As I looked to upgrade the
technology of our PC from the old to the new, I came upon an app the boys
already knew about. In my excitement I complained, “Why didn’t you tell me
about this before?” Our younger son, always quick with his repartee told me,
“Mom, when it comes to technology, you are still buffering…”
I was laughing so hard, I
couldn’t take offence…just the vision of myself trapped in the ever turning
hourglass, the little spinning wheel and the ever so slow increasing scale of
the buffer was and still is enough to make me chuckle.
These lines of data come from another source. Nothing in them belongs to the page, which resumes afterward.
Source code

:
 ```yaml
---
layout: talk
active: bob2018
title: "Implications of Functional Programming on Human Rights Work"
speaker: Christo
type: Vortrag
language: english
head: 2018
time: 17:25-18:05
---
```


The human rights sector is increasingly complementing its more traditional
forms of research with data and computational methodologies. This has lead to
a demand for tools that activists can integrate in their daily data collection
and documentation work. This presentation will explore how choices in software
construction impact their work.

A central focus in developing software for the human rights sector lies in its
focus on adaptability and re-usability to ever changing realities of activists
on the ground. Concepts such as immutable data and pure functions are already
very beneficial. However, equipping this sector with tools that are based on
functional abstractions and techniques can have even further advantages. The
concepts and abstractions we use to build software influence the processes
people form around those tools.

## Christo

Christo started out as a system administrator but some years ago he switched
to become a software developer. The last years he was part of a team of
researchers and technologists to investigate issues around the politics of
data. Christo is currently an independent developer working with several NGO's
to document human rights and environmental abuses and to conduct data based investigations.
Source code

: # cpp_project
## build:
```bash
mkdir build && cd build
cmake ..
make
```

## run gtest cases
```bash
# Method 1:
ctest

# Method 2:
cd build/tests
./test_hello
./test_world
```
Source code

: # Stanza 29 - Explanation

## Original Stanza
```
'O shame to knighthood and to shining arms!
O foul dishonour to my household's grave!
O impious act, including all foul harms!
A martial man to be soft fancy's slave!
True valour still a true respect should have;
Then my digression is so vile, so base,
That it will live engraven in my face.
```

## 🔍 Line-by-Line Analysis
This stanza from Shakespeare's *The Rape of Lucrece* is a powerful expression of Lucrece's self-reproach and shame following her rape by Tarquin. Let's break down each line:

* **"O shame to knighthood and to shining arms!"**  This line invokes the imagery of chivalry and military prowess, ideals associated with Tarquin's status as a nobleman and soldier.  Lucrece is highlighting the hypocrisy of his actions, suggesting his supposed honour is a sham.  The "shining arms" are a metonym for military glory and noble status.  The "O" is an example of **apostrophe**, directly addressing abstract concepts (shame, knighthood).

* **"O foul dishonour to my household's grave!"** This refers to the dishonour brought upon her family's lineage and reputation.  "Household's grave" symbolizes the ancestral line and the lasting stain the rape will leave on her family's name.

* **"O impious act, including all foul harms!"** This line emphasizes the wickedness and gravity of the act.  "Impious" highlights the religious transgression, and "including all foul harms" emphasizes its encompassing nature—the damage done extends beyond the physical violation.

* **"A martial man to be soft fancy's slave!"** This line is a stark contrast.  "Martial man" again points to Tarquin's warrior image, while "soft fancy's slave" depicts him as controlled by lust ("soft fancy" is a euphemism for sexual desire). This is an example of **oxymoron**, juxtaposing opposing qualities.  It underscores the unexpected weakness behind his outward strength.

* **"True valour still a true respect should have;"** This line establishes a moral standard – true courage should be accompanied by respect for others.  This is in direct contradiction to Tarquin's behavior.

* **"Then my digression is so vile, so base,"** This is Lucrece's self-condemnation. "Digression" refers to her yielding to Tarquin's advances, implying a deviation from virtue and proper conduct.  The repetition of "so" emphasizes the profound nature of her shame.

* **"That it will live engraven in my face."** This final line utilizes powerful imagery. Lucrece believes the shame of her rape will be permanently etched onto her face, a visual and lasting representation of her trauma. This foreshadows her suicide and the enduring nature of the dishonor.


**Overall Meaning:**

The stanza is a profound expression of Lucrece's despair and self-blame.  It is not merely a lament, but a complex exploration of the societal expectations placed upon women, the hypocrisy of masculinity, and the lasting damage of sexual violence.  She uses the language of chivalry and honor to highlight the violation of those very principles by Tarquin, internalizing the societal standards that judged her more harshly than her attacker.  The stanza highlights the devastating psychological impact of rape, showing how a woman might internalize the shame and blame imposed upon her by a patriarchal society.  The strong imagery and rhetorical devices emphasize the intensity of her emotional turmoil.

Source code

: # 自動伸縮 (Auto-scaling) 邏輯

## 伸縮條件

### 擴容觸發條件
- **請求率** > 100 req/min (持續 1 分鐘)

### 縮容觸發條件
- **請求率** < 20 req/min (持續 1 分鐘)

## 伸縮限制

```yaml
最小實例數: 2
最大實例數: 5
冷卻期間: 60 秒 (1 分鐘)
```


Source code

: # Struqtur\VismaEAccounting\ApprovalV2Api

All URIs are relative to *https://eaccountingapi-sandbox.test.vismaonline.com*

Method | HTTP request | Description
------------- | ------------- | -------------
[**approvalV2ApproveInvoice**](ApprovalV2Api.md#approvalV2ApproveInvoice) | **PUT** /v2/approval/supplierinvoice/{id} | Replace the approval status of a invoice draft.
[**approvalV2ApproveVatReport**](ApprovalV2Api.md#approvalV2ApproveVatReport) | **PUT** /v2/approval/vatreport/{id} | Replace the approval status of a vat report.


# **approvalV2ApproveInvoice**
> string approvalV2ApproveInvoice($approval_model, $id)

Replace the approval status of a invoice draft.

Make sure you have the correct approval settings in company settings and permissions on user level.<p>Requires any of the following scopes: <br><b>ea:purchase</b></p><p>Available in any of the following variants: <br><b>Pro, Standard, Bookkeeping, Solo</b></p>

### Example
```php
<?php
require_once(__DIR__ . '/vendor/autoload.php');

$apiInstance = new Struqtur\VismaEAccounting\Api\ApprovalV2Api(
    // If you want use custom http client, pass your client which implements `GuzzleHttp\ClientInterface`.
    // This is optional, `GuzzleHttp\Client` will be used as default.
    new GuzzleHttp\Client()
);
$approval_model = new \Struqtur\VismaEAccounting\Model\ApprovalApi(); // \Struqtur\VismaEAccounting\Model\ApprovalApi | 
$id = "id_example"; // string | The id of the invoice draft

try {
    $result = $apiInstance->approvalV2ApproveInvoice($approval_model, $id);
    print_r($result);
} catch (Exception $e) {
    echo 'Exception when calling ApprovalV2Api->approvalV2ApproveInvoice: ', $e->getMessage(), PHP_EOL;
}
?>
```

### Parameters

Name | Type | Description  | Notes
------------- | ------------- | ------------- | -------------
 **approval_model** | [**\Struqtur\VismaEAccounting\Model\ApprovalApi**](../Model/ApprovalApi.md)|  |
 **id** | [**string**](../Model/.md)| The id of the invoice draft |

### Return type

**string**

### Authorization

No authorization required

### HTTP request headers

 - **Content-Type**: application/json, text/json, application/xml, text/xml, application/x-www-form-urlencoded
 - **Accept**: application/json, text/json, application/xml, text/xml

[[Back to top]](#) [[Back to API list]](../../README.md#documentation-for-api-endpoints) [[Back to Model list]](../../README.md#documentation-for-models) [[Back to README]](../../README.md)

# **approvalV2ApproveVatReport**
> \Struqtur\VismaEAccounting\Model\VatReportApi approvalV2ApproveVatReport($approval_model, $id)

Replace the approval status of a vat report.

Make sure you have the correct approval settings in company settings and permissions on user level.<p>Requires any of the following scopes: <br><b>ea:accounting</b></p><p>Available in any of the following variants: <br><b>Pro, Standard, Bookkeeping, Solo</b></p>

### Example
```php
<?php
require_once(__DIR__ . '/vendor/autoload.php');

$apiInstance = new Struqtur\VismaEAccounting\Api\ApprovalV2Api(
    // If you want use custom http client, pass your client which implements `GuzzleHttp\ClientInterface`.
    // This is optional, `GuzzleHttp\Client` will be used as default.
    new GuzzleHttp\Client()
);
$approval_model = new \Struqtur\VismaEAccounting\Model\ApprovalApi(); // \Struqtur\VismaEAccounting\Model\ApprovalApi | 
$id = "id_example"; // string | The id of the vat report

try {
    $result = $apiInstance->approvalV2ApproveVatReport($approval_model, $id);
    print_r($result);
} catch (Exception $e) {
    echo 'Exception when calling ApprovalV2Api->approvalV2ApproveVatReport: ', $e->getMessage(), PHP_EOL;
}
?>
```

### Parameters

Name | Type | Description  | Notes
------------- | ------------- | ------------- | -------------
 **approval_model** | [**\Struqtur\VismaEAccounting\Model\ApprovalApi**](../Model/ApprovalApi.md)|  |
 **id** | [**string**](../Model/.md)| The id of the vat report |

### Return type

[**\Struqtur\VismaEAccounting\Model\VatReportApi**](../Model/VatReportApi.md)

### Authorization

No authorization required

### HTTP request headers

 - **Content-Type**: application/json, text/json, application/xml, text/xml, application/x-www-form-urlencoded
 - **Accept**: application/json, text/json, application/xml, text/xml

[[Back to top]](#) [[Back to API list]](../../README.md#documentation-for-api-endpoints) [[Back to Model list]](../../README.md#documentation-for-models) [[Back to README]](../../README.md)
It was a very profound analogy on
so many levels. In the four years since Shekhar, I have had to reconstruct
everything in my life. Every day when I feel more confident about something, I
am equally frustrated by the lack of progress on another. It is hard to build
when you are trying to leave space for someone who is no longer there. How do
you accommodate a memory? Still I have soldiered on…stretched, challenged,
redefined, fallen apart and put myself together again. I have no long term vision now, no five and ten year
plans like I had with Shekhar, so in the true sense, I am still buffering for a
life in the absence of a better half.
As the boys achieve new
milestones, grow out of their schoolboy skins into young men…I have realized
they are buffering too…for new beginnings, challenges and adulthood. We are all
works in progress. As a salute to the times, where technology defines your
vocabulary...buffering for me now is just another name for living.
***
For a long time it had seemed to me that life was about to begin – real
life. But there was always some obstacle in the way. Something to be got
through first, some unfinished business, time still to be served, a debt to be
paid. Then life would begin. At last it dawned on me that these obstacles were my life.